Иные судят, что преобладает Среди людей дурное над хорошим, Но я другого мненья: в человеке Добро преобладает, а не зло, Иначе бы не мог и свет стоять.

Но чем дальше шло время, тем труднее становилось «философу сцены» разобраться, кто же, собственно, внушает ему жалость и сострадание, где же они, эти люди, добрыми делами которых держится мир? Кто они — разноплеменные рабы, обнищавшие земледельцы, варвары, спартанцы, беотийцы или же его сограждане-афиняне, сребролюбие и жестокость которых приводили его порой просто в отчаяние? Конечно, не все были такими, но другие молчали, затаившись в безнадежности и страхе, а «худшие», как казалось поэту, были на самом верху, непобедимые своей наглостью. Ученик Протагора, который должен бы был, казалось, хорошо разбираться во всех извивах души человеческой, в особенностях людских характеров, Еврипид давно уже был вынужден признать, что он не в состоянии этого сделать, что этому, видимо, не научит никакая наука, как никакая мудрость не спасает от лжи:

О, если бы хотя малейший знак Имели мы, но верный, чтобы друга От недруга и лживые слова От истины мы сразу отличали… Два голоса пускай бы человек Имел — один, особенный, для правды, Другой — какой угодно. Ведь тогда Разоблачать всегда бы ложь могли мы. Игралищем людей не становясь…

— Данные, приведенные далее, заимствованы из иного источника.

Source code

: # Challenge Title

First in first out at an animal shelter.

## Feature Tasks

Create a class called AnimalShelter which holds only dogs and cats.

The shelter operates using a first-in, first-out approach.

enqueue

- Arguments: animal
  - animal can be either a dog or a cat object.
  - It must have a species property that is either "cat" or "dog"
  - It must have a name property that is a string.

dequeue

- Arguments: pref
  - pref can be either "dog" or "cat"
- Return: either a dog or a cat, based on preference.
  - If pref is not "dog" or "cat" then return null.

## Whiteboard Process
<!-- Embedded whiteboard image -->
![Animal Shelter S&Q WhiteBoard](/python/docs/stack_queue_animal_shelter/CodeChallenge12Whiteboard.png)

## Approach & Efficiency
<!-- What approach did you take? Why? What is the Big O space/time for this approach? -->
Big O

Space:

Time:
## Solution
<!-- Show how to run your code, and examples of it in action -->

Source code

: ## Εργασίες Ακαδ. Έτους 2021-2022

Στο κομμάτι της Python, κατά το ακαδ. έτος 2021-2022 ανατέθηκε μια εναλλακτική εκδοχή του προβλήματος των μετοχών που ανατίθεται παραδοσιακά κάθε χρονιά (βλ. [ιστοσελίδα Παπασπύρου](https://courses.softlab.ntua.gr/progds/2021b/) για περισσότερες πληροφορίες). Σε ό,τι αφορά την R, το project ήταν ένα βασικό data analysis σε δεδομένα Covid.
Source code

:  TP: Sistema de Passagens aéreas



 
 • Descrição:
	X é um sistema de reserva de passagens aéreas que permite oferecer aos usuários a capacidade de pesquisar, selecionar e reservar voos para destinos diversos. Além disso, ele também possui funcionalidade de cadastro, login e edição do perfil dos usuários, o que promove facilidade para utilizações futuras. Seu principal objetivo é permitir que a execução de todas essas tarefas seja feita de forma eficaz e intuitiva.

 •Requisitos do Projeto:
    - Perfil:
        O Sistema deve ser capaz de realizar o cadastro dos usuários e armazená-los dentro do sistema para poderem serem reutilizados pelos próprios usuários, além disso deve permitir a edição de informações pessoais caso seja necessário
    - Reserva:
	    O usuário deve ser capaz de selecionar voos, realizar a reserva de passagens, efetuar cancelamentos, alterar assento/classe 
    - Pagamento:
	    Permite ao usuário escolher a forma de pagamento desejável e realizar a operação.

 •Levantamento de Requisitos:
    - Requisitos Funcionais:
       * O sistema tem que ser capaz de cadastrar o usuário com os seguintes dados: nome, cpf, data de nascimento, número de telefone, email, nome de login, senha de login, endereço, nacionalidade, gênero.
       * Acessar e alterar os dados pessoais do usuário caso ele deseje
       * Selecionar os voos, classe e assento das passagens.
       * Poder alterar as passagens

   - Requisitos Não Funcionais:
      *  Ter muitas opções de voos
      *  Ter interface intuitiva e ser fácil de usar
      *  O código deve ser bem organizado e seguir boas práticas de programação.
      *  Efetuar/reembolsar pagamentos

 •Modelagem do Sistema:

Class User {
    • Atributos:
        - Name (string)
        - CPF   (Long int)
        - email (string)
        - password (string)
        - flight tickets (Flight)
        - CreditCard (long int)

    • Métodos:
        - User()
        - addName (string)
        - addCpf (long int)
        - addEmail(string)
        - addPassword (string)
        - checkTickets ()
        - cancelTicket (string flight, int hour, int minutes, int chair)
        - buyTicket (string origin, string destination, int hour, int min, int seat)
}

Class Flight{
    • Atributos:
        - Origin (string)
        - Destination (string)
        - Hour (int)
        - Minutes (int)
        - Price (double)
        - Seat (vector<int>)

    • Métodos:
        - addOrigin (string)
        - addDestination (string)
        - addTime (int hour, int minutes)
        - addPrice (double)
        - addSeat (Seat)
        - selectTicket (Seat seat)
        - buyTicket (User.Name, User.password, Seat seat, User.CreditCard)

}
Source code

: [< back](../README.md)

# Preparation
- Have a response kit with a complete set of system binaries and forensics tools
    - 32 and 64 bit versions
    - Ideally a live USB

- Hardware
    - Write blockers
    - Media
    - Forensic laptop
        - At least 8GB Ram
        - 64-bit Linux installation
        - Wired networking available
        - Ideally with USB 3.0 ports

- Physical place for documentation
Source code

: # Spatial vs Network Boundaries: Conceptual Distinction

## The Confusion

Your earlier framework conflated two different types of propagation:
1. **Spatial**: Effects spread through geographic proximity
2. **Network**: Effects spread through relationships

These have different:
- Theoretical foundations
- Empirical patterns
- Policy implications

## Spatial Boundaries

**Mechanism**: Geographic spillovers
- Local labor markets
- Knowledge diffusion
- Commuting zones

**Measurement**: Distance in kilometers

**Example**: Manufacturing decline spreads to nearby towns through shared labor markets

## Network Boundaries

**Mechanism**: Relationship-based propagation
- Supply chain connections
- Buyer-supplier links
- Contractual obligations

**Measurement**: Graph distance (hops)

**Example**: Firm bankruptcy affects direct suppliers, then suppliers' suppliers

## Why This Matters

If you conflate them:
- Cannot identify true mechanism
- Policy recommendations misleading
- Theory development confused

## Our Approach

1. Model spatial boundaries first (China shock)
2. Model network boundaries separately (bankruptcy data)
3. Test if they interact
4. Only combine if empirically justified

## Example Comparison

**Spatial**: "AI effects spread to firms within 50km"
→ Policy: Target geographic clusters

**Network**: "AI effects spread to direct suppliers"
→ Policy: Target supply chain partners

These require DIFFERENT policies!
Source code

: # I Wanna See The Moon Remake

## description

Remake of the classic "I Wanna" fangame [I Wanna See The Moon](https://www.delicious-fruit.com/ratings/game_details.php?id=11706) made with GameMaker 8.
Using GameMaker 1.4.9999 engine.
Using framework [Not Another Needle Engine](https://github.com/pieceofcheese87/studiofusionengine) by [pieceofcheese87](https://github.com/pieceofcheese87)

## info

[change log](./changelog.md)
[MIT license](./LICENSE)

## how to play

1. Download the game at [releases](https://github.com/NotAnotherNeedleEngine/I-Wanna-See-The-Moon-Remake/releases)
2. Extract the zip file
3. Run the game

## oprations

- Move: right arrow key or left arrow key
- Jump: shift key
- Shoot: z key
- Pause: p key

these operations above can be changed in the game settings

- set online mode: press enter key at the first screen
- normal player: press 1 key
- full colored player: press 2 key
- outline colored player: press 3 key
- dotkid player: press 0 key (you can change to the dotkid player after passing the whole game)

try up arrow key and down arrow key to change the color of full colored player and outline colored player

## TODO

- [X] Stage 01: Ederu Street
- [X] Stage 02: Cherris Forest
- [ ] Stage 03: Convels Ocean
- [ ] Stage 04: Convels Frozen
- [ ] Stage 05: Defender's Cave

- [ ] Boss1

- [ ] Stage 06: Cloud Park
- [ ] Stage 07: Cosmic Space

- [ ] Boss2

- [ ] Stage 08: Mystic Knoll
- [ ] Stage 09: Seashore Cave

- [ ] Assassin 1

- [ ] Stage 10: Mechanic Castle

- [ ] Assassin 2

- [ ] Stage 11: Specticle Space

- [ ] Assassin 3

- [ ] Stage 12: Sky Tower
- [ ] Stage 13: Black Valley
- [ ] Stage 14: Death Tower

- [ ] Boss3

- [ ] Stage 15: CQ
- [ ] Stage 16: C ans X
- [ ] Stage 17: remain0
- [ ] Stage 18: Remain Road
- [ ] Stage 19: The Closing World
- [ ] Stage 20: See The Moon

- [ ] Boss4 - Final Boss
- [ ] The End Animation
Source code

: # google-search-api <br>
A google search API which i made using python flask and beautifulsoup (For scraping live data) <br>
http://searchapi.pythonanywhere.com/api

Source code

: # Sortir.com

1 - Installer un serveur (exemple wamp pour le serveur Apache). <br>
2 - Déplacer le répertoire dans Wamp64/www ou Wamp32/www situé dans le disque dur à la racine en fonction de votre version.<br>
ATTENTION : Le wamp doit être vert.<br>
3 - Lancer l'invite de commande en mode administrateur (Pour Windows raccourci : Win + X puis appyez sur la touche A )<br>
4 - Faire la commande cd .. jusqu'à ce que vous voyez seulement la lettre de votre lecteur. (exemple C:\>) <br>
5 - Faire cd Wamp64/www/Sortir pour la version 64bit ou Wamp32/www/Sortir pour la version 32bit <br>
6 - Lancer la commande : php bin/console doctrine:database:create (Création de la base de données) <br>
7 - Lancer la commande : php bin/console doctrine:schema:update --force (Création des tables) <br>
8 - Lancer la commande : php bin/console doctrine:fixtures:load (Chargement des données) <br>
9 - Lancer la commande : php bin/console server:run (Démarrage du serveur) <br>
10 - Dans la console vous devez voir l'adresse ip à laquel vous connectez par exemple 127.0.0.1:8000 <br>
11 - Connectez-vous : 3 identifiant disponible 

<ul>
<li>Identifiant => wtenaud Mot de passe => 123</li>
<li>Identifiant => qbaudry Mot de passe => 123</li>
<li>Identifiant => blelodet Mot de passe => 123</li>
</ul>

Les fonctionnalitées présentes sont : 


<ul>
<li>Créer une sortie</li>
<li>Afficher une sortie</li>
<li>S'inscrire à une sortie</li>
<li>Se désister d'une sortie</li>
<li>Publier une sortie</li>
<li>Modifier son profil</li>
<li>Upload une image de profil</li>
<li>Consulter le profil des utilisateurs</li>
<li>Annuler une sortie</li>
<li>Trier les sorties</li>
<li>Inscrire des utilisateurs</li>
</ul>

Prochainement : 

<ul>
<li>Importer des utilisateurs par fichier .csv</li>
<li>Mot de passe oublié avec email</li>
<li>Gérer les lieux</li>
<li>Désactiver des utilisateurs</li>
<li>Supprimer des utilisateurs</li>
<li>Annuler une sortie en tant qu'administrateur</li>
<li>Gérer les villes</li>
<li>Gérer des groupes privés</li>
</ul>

И, до бесконечности усталый быть этим «игралищем» поэт с каждым годом все больше отходил от былой своей дерзости, дерзости мысли и планов, печально склоняясь к тому фатализму, который составлял сущность восприятия мира древним человеком и подняться выше которого, бросая вызов всей зыбкости бытия того времени, было дано лишь немногим. Горькие мысли о том, что стремящийся проникнуть в суть бытия человек обречен навсегда оставаться непонятым и одиноким, что «труд и борьба — только лишние муки», уносили те последние искры радости жизни, что еще теплились в сердце угрюмого сына Мнесарха, и даже то, что ему было доступно высшее, как утверждали древние мудрецы и философы, из наслаждений — наблюдение и познание мира, даже это не представлялось теперь самоцелью и таило в себе горькие семена грядущих разочарований. Все казалось напрасным, он видел, что впереди его ждет участь Анаксагора, вышвырнутого из города, или же Протагора, превращенного расхожею молвой в шута и шарлатана; и было поистине непонятно, почему же те самые люди, которые прозвали Умом великого клаземенца, сочли его лишним в своем обществе, и почему, соглашаясь с оракулом относительно его собственной, Еврипидовой мудрости,

сограждане все настойчивее и чаще указывают ему на дверь? Сохранился один из скульптурных портретов поэта этого времени (колоссальный бюст из паросского мрамора, хранящийся в ватиканском музее, в чертах которого, навеки запечатленные неизвестным художником, проглядывают «та серьезность, мрачность и неприветливость, в которой упрекали его комики, та нелюбовь к веселью и смеху, с которой так согласуется его любовь к уединению» — уединению философа, снедаемого неистребимым желанием проникнуть в загадки бытия…

Глава 8

УПРЯМЫЙ И ГОРЕСТНЫЙ СЛУГА МЕЛЬПОМЕНЫ

Сразу же после разгрома в Сицилии спартанцы вторглись и Аттику и по совету изменника Алкивиада не ограничились, как бывало, отдельными набегами, но укрепились лагерем в Декелее, в 20 километрах от города. Дорийские солдаты срезали на корню еще недозрелые хлеба для своих лошадей, вырубали сады на топливо и укрепление лагерей, захватывали скот, разрушали жилища, а захваченных в плен крестьян уводили с собой. Отчаяние овладело осажденными афинянами, у которых оставалось теперь только море (на три месяца навигации в году) и почти не было источников продовольствия. Помощи ждать было неоткуда, потому что большинство городов Эллады, в которых зрели олигархические заговоры, было настроено крайне недоброжелательно по отношению к афинянам. Отложившиеся союзники, особенно в Малой Азии, искали покровительства у персов или же спартанцев, которые при посредничестве все того же Алкивиада также начали между собой переговоры, собираясь объединиться для нанесения последнего, решающего удара по Афинам на суше и на море.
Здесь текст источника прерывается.